Xavier Siebert ^*, Betty A. Eipper , Richard E. Mains , Sean T. Prigge , Ninian J. Blackburn  and L. Mario Amzel ^*

^* Biophysics and Biophysical Chemistry, Johns Hopkins University School of Medicine, Baltimore, Maryland; Neuroscience, University of Connecticut Health Center, Farmington, Connecticut; Molecular Microbiology and Immunology, Johns Hopkins University School of Public Health, Baltimore, Maryland; and Environmental and Biomolecular Systems, OGI School of Science and Engineering, Oregon Health and Science University, Beaverton, Oregon

Correspondence: Address reprint requests to L. Mario Amzel, E-mail: mario{at}neruda.med.jhmi.edu.
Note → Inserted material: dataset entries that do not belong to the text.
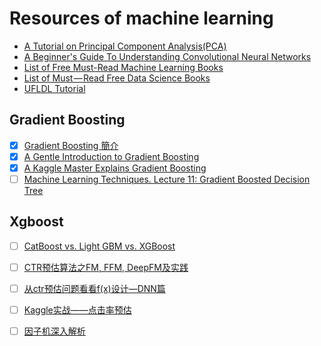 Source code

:# Resources of machine learning

* [A Tutorial on Principal Component Analysis(PCA)](https://arxiv.org/pdf/1404.1100.pdf)
* [A Beginner's Guide To Understanding Convolutional Neural Networks](https://adeshpande3.github.io/A-Beginner%27s-Guide-To-Understanding-Convolutional-Neural-Networks/)
* [List of Free Must-Read Machine Learning Books](https://towardsdatascience.com/list-of-free-must-read-machine-learning-books-89576749d2ff)
* [List of Must — Read Free Data Science Books](https://towardsdatascience.com/list-of-must-read-free-data-science-books-bfae4c5c5a16)
* [UFLDL Tutorial](http://deeplearning.stanford.edu/wiki/index.php/UFLDL_Tutorial)


## Gradient Boosting

- [x] [Gradient Boosting 簡介](https://medium.com/@cwchang/gradient-boosting-%E7%B0%A1%E4%BB%8B-f3a578ae7205)
- [x] [A Gentle Introduction to Gradient Boosting](http://www.ccs.neu.edu/home/vip/teach/MLcourse/4_boosting/slides/gradient_boosting.pdf)
- [x] [A Kaggle Master Explains Gradient Boosting](http://blog.kaggle.com/2017/01/23/a-kaggle-master-explains-gradient-boosting/)
- [ ] [Machine Learning Techniques. Lecture 11: Gradient Boosted Decision Tree](https://www.csie.ntu.edu.tw/~htlin/mooc/doc/211_handout.pdf)

## Xgboost

- [ ] [CatBoost vs. Light GBM vs. XGBoost](https://towardsdatascience.com/catboost-vs-light-gbm-vs-xgboost-5f93620723db?spm=5176.9876270.0.0.2f172ef10Rz9hu)
- [ ] [CTR预估算法之FM, FFM, DeepFM及实践](https://blog.csdn.net/John_xyz/article/details/78933253)
- [ ] [从ctr预估问题看看f(x)设计—DNN篇](https://zhuanlan.zhihu.com/p/28202287?spm=5176.9876270.0.0.2f172ef10Rz9hu)
- [ ] [Kaggle实战——点击率预估](https://zhuanlan.zhihu.com/p/32500652?spm=5176.9876270.0.0.2f172ef10Rz9hu)
- [ ] [因子机深入解析](https://tracholar.github.io/machine-learning/2017/03/10/factorization-machine.html)

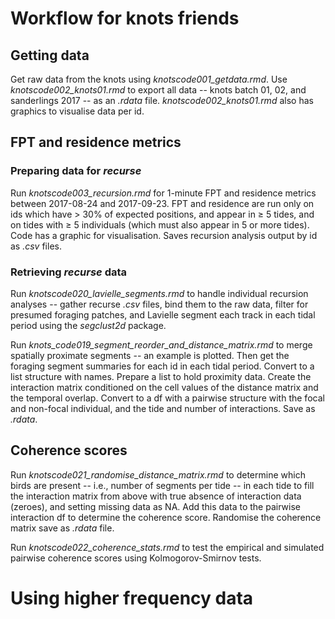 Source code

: # Workflow for knots friends

## Getting data

Get raw data from the knots using _knotscode001_getdata.rmd_. Use _knotscode002_knots01.rmd_ to export all data -- knots batch 01, 02, and sanderlings 2017 -- as an _.rdata_ file.
_knotscode002_knots01.rmd_ also has graphics to visualise data per id.

## FPT and residence metrics

### Preparing data for *recurse*

Run _knotscode003_recursion.rmd_ for 1-minute FPT and residence metrics between 2017-08-24 and 2017-09-23. FPT and residence are run only on ids which have > 30% of expected positions, and appear in ≥ 5 tides, and on tides with ≥ 5 individuals (which must also appear in 5 or more tides). Code has a graphic for visualisation. Saves recursion analysis output by id as _.csv_ files.

### Retrieving *recurse* data

Run _knotscode020_lavielle_segments.rmd_ to handle individual recursion analyses -- gather recurse _.csv_ files, bind them to the raw data, filter for presumed foraging patches, and Lavielle segment each track in each tidal period using the _segclust2d_ package.

Run _knots_code019_segment_reorder_and_distance_matrix.rmd_ to merge spatially proximate segments -- an example is plotted. Then get the foraging segment summaries for each id in each tidal period.
Convert to a list structure with names. Prepare a list to hold proximity data. Create the interaction matrix conditioned on the cell values of the distance matrix and the temporal overlap. Convert to a df with a pairwise structure with the focal and non-focal individual, and the tide and number of interactions. Save as _.rdata_.

## Coherence scores

Run _knotscode021_randomise_distance_matrix.rmd_ to determine which birds are present -- i.e., number of segments per tide -- in each tide to fill the interaction matrix from above with true absence of interaction data (zeroes), and setting missing data as NA. Add this data to the pairwise interaction df to determine the coherence score. Randomise the coherence matrix save as _.rdata_ file.

Run _knotscode022_coherence_stats.rmd_ to test the empirical and simulated pairwise coherence scores using Kolmogorov-Smirnov tests.

# Using higher frequency data
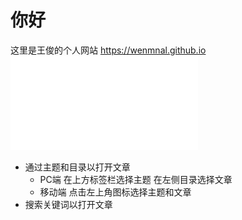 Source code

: # 你好

这里是王俊的个人网站 <https://wenmnal.github.io>
![](image/Standard_Model_of_Elementary_Particles.pdf)

- 通过主题和目录以打开文章
    - PC端 在上方标签栏选择主题 在左侧目录选择文章
    - 移动端 点击左上角图标选择主题和文章
- 搜索关键词以打开文章
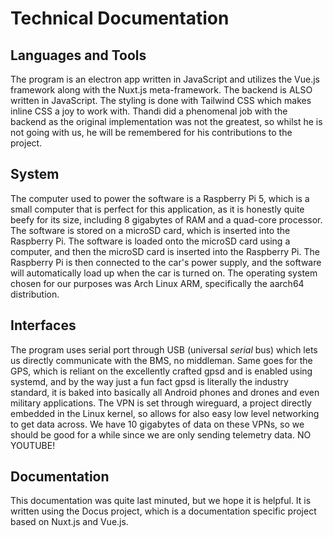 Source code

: # Technical Documentation

## Languages and Tools

The program is an electron app written in JavaScript and utilizes the Vue.js framework along with the Nuxt.js meta-framework. The backend is ALSO written in JavaScript. The styling is done with Tailwind CSS which makes inline CSS a joy to work with. Thandi did a phenomenal job with the backend as the original implementation was not the greatest, so whilst he is not going with us, he will be remembered for his contributions to the project. 

## System

The computer used to power the software is a Raspberry Pi 5, which is a small computer that is perfect for this application, as it is honestly quite beefy for its size, including 8 gigabytes of RAM and a quad-core processor. The software is stored on a microSD card, which is inserted into the Raspberry Pi. The software is loaded onto the microSD card using a computer, and then the microSD card is inserted into the Raspberry Pi. The Raspberry Pi is then connected to the car's power supply, and the software will automatically load up when the car is turned on. The operating system chosen for our purposes was Arch Linux ARM, specifically the aarch64 distribution.

## Interfaces

The program uses serial port through USB (universal *serial* bus) which lets us directly communicate with the BMS, no middleman. Same goes for the GPS, which is reliant on the excellently crafted gpsd and is enabled using systemd, and by the way just a fun fact gpsd is literally the industry standard, it is baked into basically all Android phones and drones and even military applications. The VPN is set through wireguard, a project directly embedded in the Linux kernel, so allows for also easy low level networking to get data across. We have 10 gigabytes of data on these VPNs, so we should be good for a while since we are only sending telemetry data. NO YOUTUBE!

## Documentation

This documentation was quite last minuted, but we hope it is helpful. It is written using the Docus project, which is a documentation specific project based on Nuxt.js and Vue.js. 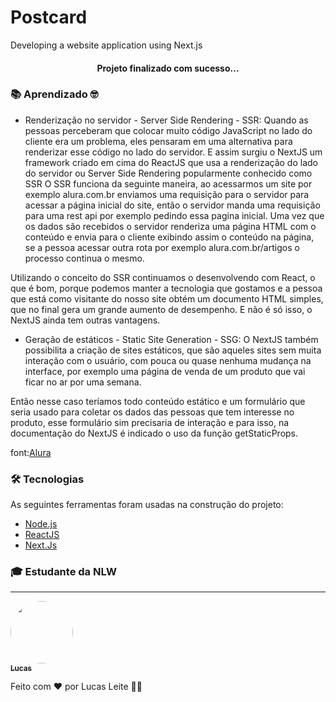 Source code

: # Postcard
Developing a website application using Next.js


<h4 align="center"> 
       Projeto finalizado com sucesso...
</h4>

###  📚 Aprendizado 🤓 

- Renderização no servidor - Server Side Rendering - SSR:
 Quando as pessoas perceberam que colocar muito código JavaScript no lado do cliente era um problema, eles pensaram em uma alternativa para renderizar esse código no lado do servidor. E assim surgiu o NextJS um framework criado em cima do ReactJS que usa a renderização do lado do servidor ou Server Side Rendering popularmente conhecido como SSR O SSR funciona da seguinte maneira, ao acessarmos um site por exemplo alura.com.br enviamos uma requisição para o servidor para acessar a página inicial do site, então o servidor manda uma requisição para uma rest api por exemplo pedindo essa pagina inicial. Uma vez que os dados são recebidos o servidor renderiza uma página HTML com o conteúdo e envia para o cliente exibindo assim o conteúdo na página, se a pessoa acessar outra rota por exemplo alura.com.br/artigos o processo continua o mesmo.

Utilizando o conceito do SSR continuamos o desenvolvendo com React, o que é bom, porque podemos manter a tecnologia que gostamos e a pessoa que está como visitante do nosso site obtém um documento HTML simples, que no final gera um grande aumento de desempenho. E não é só isso, o NextJS ainda tem outras vantagens.

- Geração de estáticos - Static Site Generation - SSG: 
O NextJS também possibilita a criação de sites estáticos, que são aqueles sites sem muita interação com o usuário, com pouca ou quase nenhuma mudança na interface, por exemplo uma página de venda de um produto que vai ficar no ar por uma semana.

Então nesse caso teríamos todo conteúdo estático e um formulário que seria usado para coletar os dados das pessoas que tem interesse no produto, esse formulário sim precisaria de interação e para isso, na documentação do NextJS é indicado o uso da função getStaticProps.

font:<a href ="https://www.alura.com.br/artigos/next-js-vantagens?gclid=Cj0KCQjw9_mDBhCGARIsAN3PaFN6igCQmJl4qgsG77034PTB-GaWv8afXSbxoBOacrhNO-tOUdBp5pkaAmyeEALw_wcB">Alura</a>


### 🛠 Tecnologias

As seguintes ferramentas foram usadas na construção do projeto:

- [Node.js](https://nodejs.org/en/)
- [ReactJS](https://pt-br.reactjs.org/)
- [Next.Js](https://nextjs.org/)



### 🎓 Estudante da NLW
---

<a href="#">
 <img style="border-radius: 50%;" src="https://avatars.githubusercontent.com/u/70826073?v=4" width="100px;" alt=""/>
 <br />
 <sub><b>Lucas</b></sub></a>


Feito com ❤️ por Lucas Leite 👋🏽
Many bioactive peptides require amidation of their carboxy terminus to exhibit full biological activity. Peptidylglycine -hydroxylating monooxygenase (PHM; EC 1.14.17.3), the enzyme that catalyzes the first of the two steps of this reaction, is composed of two domains, each of which binds one copper atom (CuH and CuM). The CuM site includes Met³¹⁴ and two His residues as ligands. Mutation of Met³¹⁴ to Ile inactivates PHM, but has only a minimal effect on the EXAFS spectrum of the oxidized enzyme, implying that it contributes only marginally to stabilization of the CuM site. To characterize the role of Met³¹⁴ as a CuM ligand, we determined the structure of the Met³¹⁴Ile-PHM mutant. Since the mutant protein failed to crystallize in the conditions of the original wild-type protein, this structure determination required finding a new crystal form. The Met³¹⁴Ile-PHM mutant structure confirms that the mutation does not abolish CuM binding to the enzyme, but causes other structural perturbations that affect the overall stability of the enzyme and the integrity of the CuH site. To eliminate possible effects of crystal contacts, we redetermined the structure of wt-PHM in the Met³¹⁴Ile-PHM crystal form and showed that it does not differ from the structure of wild-type (wt)-PHM in the original crystals. Met³¹⁴Ile-PHM was also shown to be less stable than wt-PHM by differential scanning calorimetry. Both structural and calorimetric studies point to a structural role for the CuM site, in addition to its established catalytic role.